◆ **EXCERPTED RECORDS**

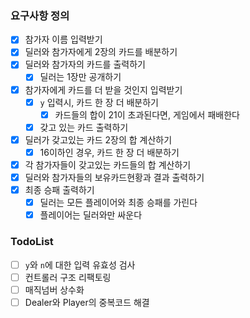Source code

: ### 요구사항 정의
- [x] 참가자 이름 입력받기
- [x] 딜러와 참가자에게 2장의 카드를 배분하기
- [x] 딜러와 참가자의 카드를 출력하기
    - [x] 딜러는 1장만 공개하기
- [x] 참가자에게 카드를 더 받을 것인지 입력받기
    - [x] `y` 입력시, 카드 한 장 더 배분하기
        - [x] 카드들의 합이 21이 초과된다면, 게임에서 패배한다
    - [x] 갖고 있는 카드 출력하기
- [x] 딜러가 갖고있는 카드 2장의 합 계산하기
    - [x] 16이하인 경우, 카드 한 장 더 배분하기
- [x] 각 참가자들이 갖고있는 카드들의 합 계산하기
- [x] 딜러와 참가자들의 보유카드현황과 결과 출력하기
- [x] 최종 승패 출력하기
    - [x] 딜러는 모든 플레이어와 최종 승패를 가린다
    - [x] 플레이어는 딜러와만 싸운다
    
### TodoList
- [ ] `y`와 `n`에 대한 입력 유효성 검사
- [ ] 컨트롤러 구조 리팩토링
- [ ] 매직넘버 상수화
- [ ] Dealer와 Player의 중복코드 해결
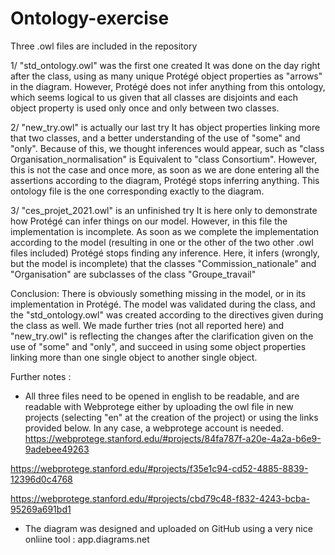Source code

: # Ontology-exercise

Three .owl files are included in the repository

1/ "std_ontology.owl" was the first one created
   It was done on the day right after the class, using as many unique Protégé object properties as "arrows" in the diagram.
   However, Protégé does not infer anything from this ontology, which seems logical to us given that all classes are disjoints and each object property is used only once and only    between two classes.

2/ "new_try.owl" is actually our last try
   It has object properties linking more that two classes, and a better understanding of the use of "some" and "only". Because of this, we thought inferences would appear, such as
   "class Organisation_normalisation" is Equivalent to "class Consortium".
   However, this is not the case and once more, as soon as we are done entering all the assertions according to the diagram, Protégé stops inferring anything.
   This ontology file is the one corresponding exactly to the diagram.
   
3/ "ces_projet_2021.owl" is an unfinished try
    It is here only to demonstrate how Protégé can infer things on our model. However, in this file the implementation is incomplete. As soon as we complete the implementation   
    according to the model (resulting in one or the other of the two other .owl files included) Protégé stops finding any inference.
    Here, it infers (wrongly, but the model is incomplete) that the classes "Commission_nationale" and "Organisation" are subclasses of the class "Groupe_travail"

Conclusion:
There is obviously something missing in the model, or in its implementation in Protégé. 
The model was validated during the class, and the "std_ontology.owl" was created according to the directives given during the class as well.
We made further tries (not all reported here) and "new_try.owl" is reflecting the changes after the clarification given on the use of "some"  and "only", and succeed in using some object properties linking more than one single object to another single object.

Further notes : 
- All three files need to be opened in english to be readable, and are readable with Webprotege either by uploading the owl file in new projects (selecting "en" at the creation 
of the project) or using the links provided below. In any case, a webprotege account is needed.
https://webprotege.stanford.edu/#projects/84fa787f-a20e-4a2a-b6e9-9adebee49263

https://webprotege.stanford.edu/#projects/f35e1c94-cd52-4885-8839-12396d0c4768

https://webprotege.stanford.edu/#projects/cbd79c48-f832-4243-bcba-95269a691bd1

- The diagram was designed and uploaded on GitHub using a very nice onliine tool : app.diagrams.net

◆ **TASK INSTRUCTIONS**
Write the listing out a second time exactly, dropping all images.

◆ **ANSWER BOX**
Source code

: ### 요구사항 정의
- [x] 참가자 이름 입력받기
- [x] 딜러와 참가자에게 2장의 카드를 배분하기
- [x] 딜러와 참가자의 카드를 출력하기
    - [x] 딜러는 1장만 공개하기
- [x] 참가자에게 카드를 더 받을 것인지 입력받기
    - [x] `y` 입력시, 카드 한 장 더 배분하기
        - [x] 카드들의 합이 21이 초과된다면, 게임에서 패배한다
    - [x] 갖고 있는 카드 출력하기
- [x] 딜러가 갖고있는 카드 2장의 합 계산하기
    - [x] 16이하인 경우, 카드 한 장 더 배분하기
- [x] 각 참가자들이 갖고있는 카드들의 합 계산하기
- [x] 딜러와 참가자들의 보유카드현황과 결과 출력하기
- [x] 최종 승패 출력하기
    - [x] 딜러는 모든 플레이어와 최종 승패를 가린다
    - [x] 플레이어는 딜러와만 싸운다
    
### TodoList
- [ ] `y`와 `n`에 대한 입력 유효성 검사
- [ ] 컨트롤러 구조 리팩토링
- [ ] 매직넘버 상수화
- [ ] Dealer와 Player의 중복코드 해결
Source code

: # Ontology-exercise

Three .owl files are included in the repository

1/ "std_ontology.owl" was the first one created
   It was done on the day right after the class, using as many unique Protégé object properties as "arrows" in the diagram.
   However, Protégé does not infer anything from this ontology, which seems logical to us given that all classes are disjoints and each object property is used only once and only    between two classes.

2/ "new_try.owl" is actually our last try
   It has object properties linking more that two classes, and a better understanding of the use of "some" and "only". Because of this, we thought inferences would appear, such as
   "class Organisation_normalisation" is Equivalent to "class Consortium".
   However, this is not the case and once more, as soon as we are done entering all the assertions according to the diagram, Protégé stops inferring anything.
   This ontology file is the one corresponding exactly to the diagram.
   
3/ "ces_projet_2021.owl" is an unfinished try
    It is here only to demonstrate how Protégé can infer things on our model. However, in this file the implementation is incomplete. As soon as we complete the implementation   
    according to the model (resulting in one or the other of the two other .owl files included) Protégé stops finding any inference.
    Here, it infers (wrongly, but the model is incomplete) that the classes "Commission_nationale" and "Organisation" are subclasses of the class "Groupe_travail"

Conclusion:
There is obviously something missing in the model, or in its implementation in Protégé. 
The model was validated during the class, and the "std_ontology.owl" was created according to the directives given during the class as well.
We made further tries (not all reported here) and "new_try.owl" is reflecting the changes after the clarification given on the use of "some"  and "only", and succeed in using some object properties linking more than one single object to another single object.

Further notes : 
- All three files need to be opened in english to be readable, and are readable with Webprotege either by uploading the owl file in new projects (selecting "en" at the creation 
of the project) or using the links provided below. In any case, a webprotege account is needed.
https://webprotege.stanford.edu/#projects/84fa787f-a20e-4a2a-b6e9-9adebee49263

https://webprotege.stanford.edu/#projects/f35e1c94-cd52-4885-8839-12396d0c4768

https://webprotege.stanford.edu/#projects/cbd79c48-f832-4243-bcba-95269a691bd1

- The diagram was designed and uploaded on GitHub using a very nice onliine tool : app.diagrams.net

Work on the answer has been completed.